At the battle of Sekigahara, which resulted in a decisive victory
for Tokugawa Ieyasu, founder of the Tokugawa shogunate, the Toyoda
were this time on the winning side. The result was a large amount
of land, which remained in the family until the land-distribution
policies of MacArthur reduced it. Today about 50 acres remain. Interestingly,
these ancestral lands are adjacent to the lands of another prominent
Aikido teacher: Koichi Tohei. The Tohei and Toyoda families have
been neighbors for centuries, periodically squabbling over their
boundary, which is marked by a stream.
This close proximity to the Tohei family was to have a decisive
impact on the direction of Toyoda Shihan's life. His older brother
Toshi, an Aikido student under Tohei Sensei, would often take the
young Toyoda with him while attending classes. At first this was
a babysitting arrangement. At age 10, however, Toyoda Shihan himself
began Aikido training.
He continued throughout his childhood, also studying Judo from age
12 (during which, he recalls, he broke his collarbone twice). Eventually
he abandoned Judo to concentrate on Aikido completely. At age 17
he was awarded his shodan rank. Tohei Sensei was in Hawaii at the
time instructing, so the examination was given by the famous Morihiro
It was at age 17 that Toyoda Shihan also began misogi training,
a tradition at the dojo of Tohei Sensei. In particular, this was
the training in breathing and Zen meditation given at the notorious
Ichikukai Dojo in Tokyo. Ichikukai was founded by a student of the
renowned Meiji-era swordsman, calligrapher and Zen master Yamaoka
Tesshu; it still carries a reputation for extremely difficult training
of a type rarely undertaken by modern persons. Toyoda Shihan recalls
the pancake-size layers of skin that would come off his knees from
kneeling so long on tatami during breathing training, and the scars
many trainees would develop from senior students striking them repeatedly
on the back to help them 'get the air out' even after blood had soaked
through their clothes.
At age 18, Toyoda Shihan entered Senshu University to begin studying
law. He lived for a brief time with the late Akira Tohei Sensei at
an apartment near the Aikikai Hombu Dojo in Tokyo, attending classes
with O-Sensei Morihei Ueshiba as well as the future Doshu Kisshomaru
Ueshiba. Shortly after, while still continuing to train at the Hombu
Dojo, he moved into Ichikukai dojo as Jyoju, a resident disciple.

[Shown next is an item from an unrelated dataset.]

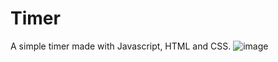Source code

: # Timer
A simple timer made with Javascript, HTML and CSS. 
![image](https://user-images.githubusercontent.com/79026025/120256605-df12c700-c264-11eb-8442-16dcc212ad06.png)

Here, in addition to the misogi training mentioned earlier, he formally
began Zen training under the guidance of Tesso Hino Sensei, the dojo-cho
of Ichikukai, and Bokugyukutsu Keizan Roshi, Zen master, who would
come once monthly to conduct sesshin (intensive Zen retreat).
For three years he endured the training at Ichikukai, while also
going to school and training in Aikido. He recalls this time as being
one in which there was no time for rest. The severity of the training
at Ichikukai, coupled with his studies, tested his endurance to its
After completing his time at Ichikukai, Toyoda Shihan moved to an
apartment again near Hombu Dojo, where he continued to attend classes
three hours each day. At this time he finished his law studies and
graduated from Senshu. But, upon reflection, he had an important
realization: he was not interested in law as a career. Aikido, and
the life of shugyo or intensive training, was what truly mattered
to him. Making the decision to pursue Aikido professionally, he enrolled
as uchideshi (live-in disciple) at the Aikikai Hombu Dojo. By this
time O-Sensei had died. Toyoda Shihan therefore became the first
uchideshi directly under the new Doshu, Kisshomaru Ueshiba.
Now at age 22, he was ranked sandan and was assisting with instruction
at several locations. At this time, the current Doshu, Moriteru Ueshiba,
as well as Hayato Osawa, the son of the late Kisaburo Osawa, were
beginning their training.
At age 24, Toyoda Shihan was awarded the rank of yondan. His teaching
activities in Japan would eventually include classes at 11 dojo,
including Daio Bunka University, Seikei University, and International
Christian University. He also traveled to South Korea, where his
instruction included classes for hapkido groups and the Korean CIA.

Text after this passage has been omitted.